* **WHAT TO DO**: The copy you produce must hold every record exactly, and none of the images.

* **Saved entries**:
**********
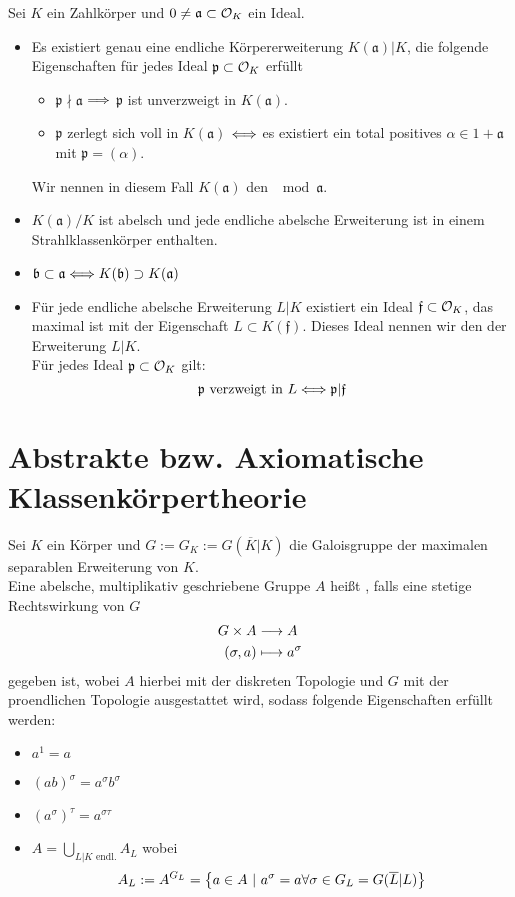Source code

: \documentclass{book}
\newcommand{\af}{\mathfrak{a}}
\renewcommand{\bf}{\mathfrak{b}}
\newcommand{\ff}{\mathfrak{f}}
\newcommand{\pf}{\mathfrak{p}}
\begin{document}
Sei $K$ ein Zahlkörper und $0\neq \af \subset \O_K$ ein Ideal.
\begin{itemize}
\item Es existiert genau eine endliche Körpererweiterung $K(\af)|K$, die folgende Eigenschaften für jedes Ideal $\pf \subset \O_K$ erfüllt
\begin{itemize}
\item $\pf\nmid \af$ $\overset{}{\Longrightarrow}$ $\pf$ ist unverzweigt in $K(\af)$.
\item $\pf$ zerlegt sich voll in $K(\af)$ $\overset{}{\Longleftrightarrow}$ es existiert ein total positives $\alpha \in 1 + \af$ mit $\pf = (\alpha)$.
\end{itemize}
Wir nennen in diesem Fall $K(\af)$ den  $\mod{\af}$.
\item $K(\af) /K$ ist abelsch und jede endliche abelsche Erweiterung ist in einem Strahlklassenkörper enthalten.
\item $\bf \subset \af \Gdw{} K(\bf) \supset K(\af)$
\item Für jede endliche abelsche Erweiterung $L|K$ existiert ein Ideal $\ff \subset \O_K$, das maximal ist mit der Eigenschaft $L\subset K(\ff)$. Dieses Ideal nennen wir den  der Erweiterung $L|K$.\\
Für jedes Ideal $\pf \subset \O_K$ gilt:
\[ \pf \text{ verzweigt in } L \Gdw{} \pf | \ff \] 
\end{itemize}

\newpage
\section{Abstrakte bzw. Axiomatische Klassenkörpertheorie}
Sei $K$ ein Körper und $G := G_K := G(\overline{K}|K)$ die Galoisgruppe der maximalen separablen Erweiterung von $K$.\\
Eine abelsche, multiplikativ geschriebene Gruppe $A$ heißt , falls eine stetige Rechtswirkung von $G$
\begin{align*}
G \times A & \overset{}{\longrightarrow} A\\
(\sigma, a) & \longmapsto a^\sigma
\end{align*}
gegeben ist, wobei $A$ hierbei mit der diskreten Topologie und $G$ mit der proendlichen Topologie ausgestattet wird, sodass folgende Eigenschaften erfüllt werden:
\begin{itemize}
\item $a^1 = a$
\item $(ab)^\sigma = a^\sigma b^\sigma$
\item $(a^\sigma)^\tau = a^{\sigma\tau}$
\item $A = \bigcup_{L|K \text{ endl.}}A_L$ wobei
\[A_L := A^{G_L} = \set{a\in A}{a^\sigma = a \forall \sigma \in G_L = G(\overline{L}|L)}\]
\end{itemize} 
\end{document}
**********
* **EXERCISE OUTPUT**:
Source code

: \documentclass{book}
\newcommand{\af}{\mathfrak{a}}
\renewcommand{\bf}{\mathfrak{b}}
\newcommand{\ff}{\mathfrak{f}}
\newcommand{\pf}{\mathfrak{p}}
\begin{document}
Sei $K$ ein Zahlkörper und $0\neq \af \subset \O_K$ ein Ideal.
\begin{itemize}
\item Es existiert genau eine endliche Körpererweiterung $K(\af)|K$, die folgende Eigenschaften für jedes Ideal $\pf \subset \O_K$ erfüllt
\begin{itemize}
\item $\pf\nmid \af$ $\overset{}{\Longrightarrow}$ $\pf$ ist unverzweigt in $K(\af)$.
\item $\pf$ zerlegt sich voll in $K(\af)$ $\overset{}{\Longleftrightarrow}$ es existiert ein total positives $\alpha \in 1 + \af$ mit $\pf = (\alpha)$.
\end{itemize}
Wir nennen in diesem Fall $K(\af)$ den  $\mod{\af}$.
\item $K(\af) /K$ ist abelsch und jede endliche abelsche Erweiterung ist in einem Strahlklassenkörper enthalten.
\item $\bf \subset \af \Gdw{} K(\bf) \supset K(\af)$
\item Für jede endliche abelsche Erweiterung $L|K$ existiert ein Ideal $\ff \subset \O_K$, das maximal ist mit der Eigenschaft $L\subset K(\ff)$. Dieses Ideal nennen wir den  der Erweiterung $L|K$.\\
Für jedes Ideal $\pf \subset \O_K$ gilt:
\[ \pf \text{ verzweigt in } L \Gdw{} \pf | \ff \] 
\end{itemize}

\newpage
\section{Abstrakte bzw. Axiomatische Klassenkörpertheorie}
Sei $K$ ein Körper und $G := G_K := G(\overline{K}|K)$ die Galoisgruppe der maximalen separablen Erweiterung von $K$.\\
Eine abelsche, multiplikativ geschriebene Gruppe $A$ heißt , falls eine stetige Rechtswirkung von $G$
\begin{align*}
G \times A & \overset{}{\longrightarrow} A\\
(\sigma, a) & \longmapsto a^\sigma
\end{align*}
gegeben ist, wobei $A$ hierbei mit der diskreten Topologie und $G$ mit der proendlichen Topologie ausgestattet wird, sodass folgende Eigenschaften erfüllt werden:
\begin{itemize}
\item $a^1 = a$
\item $(ab)^\sigma = a^\sigma b^\sigma$
\item $(a^\sigma)^\tau = a^{\sigma\tau}$
\item $A = \bigcup_{L|K \text{ endl.}}A_L$ wobei
\[A_L := A^{G_L} = \set{a\in A}{a^\sigma = a \forall \sigma \in G_L = G(\overline{L}|L)}\]
\end{itemize} 
\end{document}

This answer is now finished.